Find "- Scott - experimenter, organizing" and "- Post-lunch meetings" in the records below. Copy the lines holding them and every line between, exactly, and no others.

--- Dataset content Enclosed Below ---

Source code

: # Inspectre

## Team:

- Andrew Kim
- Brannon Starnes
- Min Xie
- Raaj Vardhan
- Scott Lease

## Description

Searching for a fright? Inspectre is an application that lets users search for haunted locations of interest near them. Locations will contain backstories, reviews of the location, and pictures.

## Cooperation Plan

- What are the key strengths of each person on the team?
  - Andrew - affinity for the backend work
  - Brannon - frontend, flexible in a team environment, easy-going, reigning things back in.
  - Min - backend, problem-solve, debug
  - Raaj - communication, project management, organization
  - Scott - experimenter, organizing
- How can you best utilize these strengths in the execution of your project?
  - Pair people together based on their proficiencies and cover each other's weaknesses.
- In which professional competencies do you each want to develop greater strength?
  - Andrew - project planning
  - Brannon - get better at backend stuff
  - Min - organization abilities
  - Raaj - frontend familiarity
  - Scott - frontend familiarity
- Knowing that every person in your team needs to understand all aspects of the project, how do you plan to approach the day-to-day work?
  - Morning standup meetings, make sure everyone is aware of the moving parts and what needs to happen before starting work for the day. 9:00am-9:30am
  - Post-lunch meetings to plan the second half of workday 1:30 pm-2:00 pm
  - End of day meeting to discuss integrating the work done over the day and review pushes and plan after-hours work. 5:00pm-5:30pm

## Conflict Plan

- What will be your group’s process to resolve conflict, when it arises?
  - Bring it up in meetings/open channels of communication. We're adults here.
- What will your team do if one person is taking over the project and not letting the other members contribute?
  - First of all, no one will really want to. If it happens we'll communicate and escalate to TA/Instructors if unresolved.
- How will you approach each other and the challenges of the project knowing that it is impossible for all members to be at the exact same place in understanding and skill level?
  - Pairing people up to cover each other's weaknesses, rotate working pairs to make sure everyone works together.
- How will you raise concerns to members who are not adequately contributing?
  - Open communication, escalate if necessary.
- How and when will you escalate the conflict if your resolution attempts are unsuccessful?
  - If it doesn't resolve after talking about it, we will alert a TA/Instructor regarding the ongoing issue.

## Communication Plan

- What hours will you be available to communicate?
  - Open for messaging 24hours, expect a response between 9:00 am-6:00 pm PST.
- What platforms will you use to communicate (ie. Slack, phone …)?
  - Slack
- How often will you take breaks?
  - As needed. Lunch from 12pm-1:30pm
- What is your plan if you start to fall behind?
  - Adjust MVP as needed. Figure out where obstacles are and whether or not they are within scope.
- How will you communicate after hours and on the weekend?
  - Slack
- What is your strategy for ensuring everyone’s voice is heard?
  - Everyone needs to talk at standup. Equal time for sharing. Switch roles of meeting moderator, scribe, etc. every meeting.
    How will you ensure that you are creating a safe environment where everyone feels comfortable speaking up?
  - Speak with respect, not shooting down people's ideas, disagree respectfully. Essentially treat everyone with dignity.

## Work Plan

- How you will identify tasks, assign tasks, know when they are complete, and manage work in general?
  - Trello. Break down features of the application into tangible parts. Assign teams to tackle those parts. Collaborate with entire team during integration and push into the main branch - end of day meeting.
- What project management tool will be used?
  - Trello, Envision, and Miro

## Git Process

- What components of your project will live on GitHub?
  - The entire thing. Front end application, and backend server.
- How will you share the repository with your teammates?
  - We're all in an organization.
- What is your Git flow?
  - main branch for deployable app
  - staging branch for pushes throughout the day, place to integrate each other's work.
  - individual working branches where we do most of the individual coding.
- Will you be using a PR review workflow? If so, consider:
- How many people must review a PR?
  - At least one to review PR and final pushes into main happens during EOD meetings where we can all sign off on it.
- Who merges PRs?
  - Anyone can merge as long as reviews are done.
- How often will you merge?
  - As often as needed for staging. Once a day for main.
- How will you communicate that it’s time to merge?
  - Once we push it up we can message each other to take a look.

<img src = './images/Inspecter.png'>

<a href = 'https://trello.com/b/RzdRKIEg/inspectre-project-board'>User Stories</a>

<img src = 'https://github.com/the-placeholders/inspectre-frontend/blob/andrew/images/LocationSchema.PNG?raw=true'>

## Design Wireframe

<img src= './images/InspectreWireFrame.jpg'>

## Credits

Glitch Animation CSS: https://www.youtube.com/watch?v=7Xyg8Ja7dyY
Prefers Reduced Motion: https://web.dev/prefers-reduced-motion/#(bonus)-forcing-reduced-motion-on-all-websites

--- End of Enclosed Dataset content ---

Solution for this task —
  - Scott - experimenter, organizing
- How can you best utilize these strengths in the execution of your project?
  - Pair people together based on their proficiencies and cover each other's weaknesses.
- In which professional competencies do you each want to develop greater strength?
  - Andrew - project planning
  - Brannon - get better at backend stuff
  - Min - organization abilities
  - Raaj - frontend familiarity
  - Scott - frontend familiarity
- Knowing that every person in your team needs to understand all aspects of the project, how do you plan to approach the day-to-day work?
  - Morning standup meetings, make sure everyone is aware of the moving parts and what needs to happen before starting work for the day. 9:00am-9:30am
  - Post-lunch meetings to plan the second half of workday 1:30 pm-2:00 pm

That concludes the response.